_Your instructions:_ Out of all the lines below, count those with the word "that". Give the number only.

_Recorded information:_
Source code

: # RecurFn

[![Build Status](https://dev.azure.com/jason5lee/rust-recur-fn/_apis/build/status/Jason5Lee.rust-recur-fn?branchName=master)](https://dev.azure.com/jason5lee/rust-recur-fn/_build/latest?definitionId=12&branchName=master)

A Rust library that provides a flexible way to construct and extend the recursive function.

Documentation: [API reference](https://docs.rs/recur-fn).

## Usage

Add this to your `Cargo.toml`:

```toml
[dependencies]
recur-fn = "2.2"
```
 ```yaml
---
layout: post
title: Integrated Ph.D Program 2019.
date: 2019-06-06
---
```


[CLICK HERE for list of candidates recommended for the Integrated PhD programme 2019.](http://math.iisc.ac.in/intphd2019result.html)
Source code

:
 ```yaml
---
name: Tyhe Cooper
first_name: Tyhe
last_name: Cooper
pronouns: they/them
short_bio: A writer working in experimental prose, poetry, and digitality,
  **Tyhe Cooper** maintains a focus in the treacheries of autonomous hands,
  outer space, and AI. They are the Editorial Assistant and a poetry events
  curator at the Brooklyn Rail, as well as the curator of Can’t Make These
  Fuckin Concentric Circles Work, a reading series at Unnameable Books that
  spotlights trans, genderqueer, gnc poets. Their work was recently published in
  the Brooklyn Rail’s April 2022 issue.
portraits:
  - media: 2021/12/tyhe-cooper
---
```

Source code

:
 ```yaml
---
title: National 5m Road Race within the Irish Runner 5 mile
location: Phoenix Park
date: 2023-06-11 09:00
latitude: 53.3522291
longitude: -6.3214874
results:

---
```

_Result for this exercise:_ 2